== Segment start ==

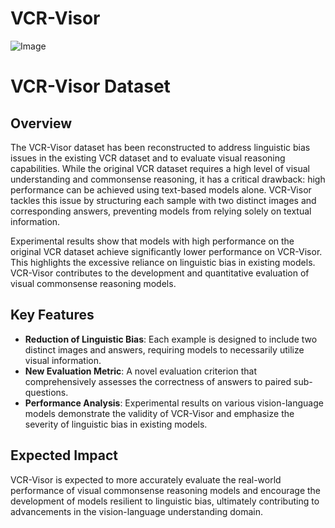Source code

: # VCR-Visor



![Image](https://github.com/user-attachments/assets/4e74643d-4ba9-4fa7-808f-173d3a678489)





# VCR-Visor Dataset

## Overview
The VCR-Visor dataset has been reconstructed to address linguistic bias issues in the existing VCR dataset and to evaluate visual reasoning capabilities. While the original VCR dataset requires a high level of visual understanding and commonsense reasoning, it has a critical drawback: high performance can be achieved using text-based models alone. VCR-Visor tackles this issue by structuring each sample with two distinct images and corresponding answers, preventing models from relying solely on textual information.

Experimental results show that models with high performance on the original VCR dataset achieve significantly lower performance on VCR-Visor. This highlights the excessive reliance on linguistic bias in existing models. VCR-Visor contributes to the development and quantitative evaluation of visual commonsense reasoning models.

## Key Features
- **Reduction of Linguistic Bias**: Each example is designed to include two distinct images and answers, requiring models to necessarily utilize visual information.
- **New Evaluation Metric**: A novel evaluation criterion that comprehensively assesses the correctness of answers to paired sub-questions.
- **Performance Analysis**: Experimental results on various vision-language models demonstrate the validity of VCR-Visor and emphasize the severity of linguistic bias in existing models.

## Expected Impact
VCR-Visor is expected to more accurately evaluate the real-world performance of visual commonsense reasoning models and encourage the development of models resilient to linguistic bias, ultimately contributing to advancements in the vision-language understanding domain.
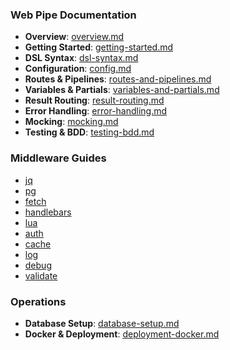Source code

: ### Web Pipe Documentation

- **Overview**: [overview.md](./overview.md)
- **Getting Started**: [getting-started.md](./getting-started.md)
- **DSL Syntax**: [dsl-syntax.md](./dsl-syntax.md)
- **Configuration**: [config.md](./config.md)
- **Routes & Pipelines**: [routes-and-pipelines.md](./routes-and-pipelines.md)
- **Variables & Partials**: [variables-and-partials.md](./variables-and-partials.md)
- **Result Routing**: [result-routing.md](./result-routing.md)
- **Error Handling**: [error-handling.md](./error-handling.md)
- **Mocking**: [mocking.md](./mocking.md)
- **Testing & BDD**: [testing-bdd.md](./testing-bdd.md)

### Middleware Guides

- [jq](./middleware/jq.md)
- [pg](./middleware/pg.md)
- [fetch](./middleware/fetch.md)
- [handlebars](./middleware/handlebars.md)
- [lua](./middleware/lua.md)
- [auth](./middleware/auth.md)
- [cache](./middleware/cache.md)
- [log](./middleware/log.md)
- [debug](./middleware/debug.md)
- [validate](./middleware/validate.md)

### Operations

- **Database Setup**: [database-setup.md](./database-setup.md)
- **Docker & Deployment**: [deployment-docker.md](./deployment-docker.md)

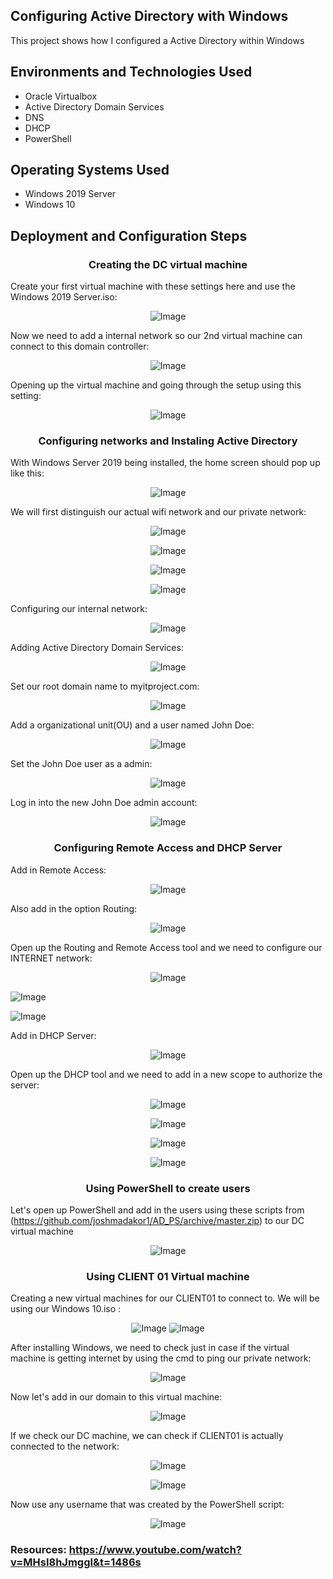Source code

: ## Configuring Active Directory with Windows
This project shows how I configured a Active Directory within Windows

## Environments and Technologies Used
* Oracle Virtualbox
* Active Directory Domain Services
* DNS
* DHCP
* PowerShell

## Operating Systems Used
* Windows 2019 Server
* Windows 10

## Deployment and Configuration Steps

### <p align="center">  Creating the DC virtual machine </p>

Create your first virtual machine with these settings here and use the Windows 2019 Server.iso: <p align="center">  ![Image](https://github.com/user-attachments/assets/930493a6-64b4-4477-8539-6566e8899d88) </p>

Now we need to add a internal network so our 2nd virtual machine can connect to this domain controller: <p align="center"> ![Image](https://github.com/user-attachments/assets/e5f5c74e-1570-4aee-ba99-139828782494) </p>

Opening up the virtual machine and going through the setup using this setting: <p align="center"> ![Image](https://github.com/user-attachments/assets/18f6e5bb-fc4e-4686-8350-ff53e6796202) </p>

###  <p align="center"> Configuring networks and Instaling Active Directory </p>

With Windows Server 2019 being installed, the home screen should pop up like this:<p align="center"> ![Image](https://github.com/user-attachments/assets/0209d342-5521-42fe-9dcd-79a5da2e7b35) </p>

We will first distinguish our actual wifi network and our private network: <p align="center"> ![Image](https://github.com/user-attachments/assets/b033749a-a135-4ea7-9d46-04f477869b97) </p> <p align="center"> ![Image](https://github.com/user-attachments/assets/d718cb5e-1833-4770-8c51-091df1937a0f) </p> <p align="center"> ![Image](https://github.com/user-attachments/assets/e43fca19-718d-4c5f-bd2e-d92015edfe9a) </p> <p align="center">  ![Image](https://github.com/user-attachments/assets/e588d69a-5cba-487e-a4b5-7608720d3921) </p>


Configuring our internal network:  <p align="center">   ![Image](https://github.com/user-attachments/assets/89eb742a-b6a3-4c6e-b915-da4907051a04) </p>

Adding Active Directory Domain Services: <p align="center"> ![Image](https://github.com/user-attachments/assets/0b8ce3dd-390e-47e9-8b04-fc38f08b0650) </p>

Set our root domain name to myitproject.com: <p align="center">![Image](https://github.com/user-attachments/assets/c5bfa1db-ea26-4097-910d-006e3f40df86) </p>

Add a organizational unit(OU) and a user named John Doe:<p align="center"> ![Image](https://github.com/user-attachments/assets/78d94fa3-cc5a-47f0-a0f4-07142de7ebb1) </p>

Set the John Doe user as a admin:<p align="center"> ![Image](https://github.com/user-attachments/assets/f669e506-906b-48d4-b7db-cefd7752cc97) </p>

Log in into the new John Doe admin account:<p align="center"> ![Image](https://github.com/user-attachments/assets/5e138c59-6737-476f-85e6-75dc76a08622) </p>

### <p align="center"> Configuring Remote Access and DHCP Server </p>

Add in Remote Access:<p align="center"> ![Image](https://github.com/user-attachments/assets/6fb1196f-1677-4af0-a4b6-45dab571d5b0) </p>

Also add in the option Routing:<p align="center"> ![Image](https://github.com/user-attachments/assets/c12eb97a-68b7-4aa3-8ea5-6b864cd95c1d) </p>

Open up the Routing and Remote Access tool and we need to configure our INTERNET network: <p align="center"> ![Image](https://github.com/user-attachments/assets/0ec0fc29-cf94-4625-b67e-aafcff17efc4) </p>
 ![Image](https://github.com/user-attachments/assets/d11b50ef-617c-436f-9d84-2fd98a085ebe) </p>
 ![Image](https://github.com/user-attachments/assets/51ab20b5-93a5-422e-b73d-3054e6e48a42) </p> 

Add in DHCP Server: <p align="center"> ![Image](https://github.com/user-attachments/assets/9de4347b-bad0-45fb-bc4d-1e8c492c4114) </p>

Open up the DHCP tool and we need to add in a new scope to authorize the server: <p align="center"> ![Image](https://github.com/user-attachments/assets/b96f0999-7004-492d-ade4-bb229d74b2d2) </p> <p align="center">  ![Image](https://github.com/user-attachments/assets/0cd937a5-a955-4ba2-9f6f-699a1838400c) </p> <p align="center">  ![Image](https://github.com/user-attachments/assets/55ffb75f-e3f0-4ed0-8ec5-e6d59d1eafd6) </p>  <p align="center">  ![Image](https://github.com/user-attachments/assets/275a9d22-e76d-4180-8123-d0f48f663196) </p>

### <p align="center"> Using PowerShell to create users </p>

Let's open up PowerShell and add in the users using these scripts from (https://github.com/joshmadakor1/AD_PS/archive/master.zip) to our DC virtual machine <p align="center">![Image](https://github.com/user-attachments/assets/b28927f7-d25b-49df-b5d2-74bb6bcf2e80) </p>

### <p align="center"> Using CLIENT 01 Virtual machine </p>

Creating a new virtual machines for our CLIENT01 to connect to. We will be using our Windows 10.iso : <p align="center"> ![Image](https://github.com/user-attachments/assets/5b534d84-afdb-40cb-9952-fc6e4ea8a154) ![Image](https://github.com/user-attachments/assets/db950e8d-6a6d-41b7-a4d5-f98c4860b4b1) </p>

After installing Windows, we need to check just in case if the virtual machine is getting internet by using the cmd to ping our private network:<p align="center"> ![Image](https://github.com/user-attachments/assets/04d84864-b497-488b-80ab-9f2baad29b66) </p>

Now let's add in our domain to this virtual machine:<p align="center"> ![Image](https://github.com/user-attachments/assets/a205086f-a821-4f61-a8f3-bef183062fb7) </p>

If we check our DC machine, we can check if CLIENT01 is actually connected to the network:<p align="center"> ![Image](https://github.com/user-attachments/assets/495738fa-52aa-41cc-9624-2793c3a9c4ad) </p> <p align="center"> ![Image](https://github.com/user-attachments/assets/967a1346-5b9a-483f-a7b8-283f3f1adbea) </p>

Now use any username that was created by the PowerShell script:<p align="center"> ![Image](https://github.com/user-attachments/assets/e1a9b199-2026-46d2-ac34-ddf5be53f720) </p>

### Resources: https://www.youtube.com/watch?v=MHsI8hJmggI&t=1486s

== Segment end ==

Scan the records above and report how many lines include the word "that", without any other text.

3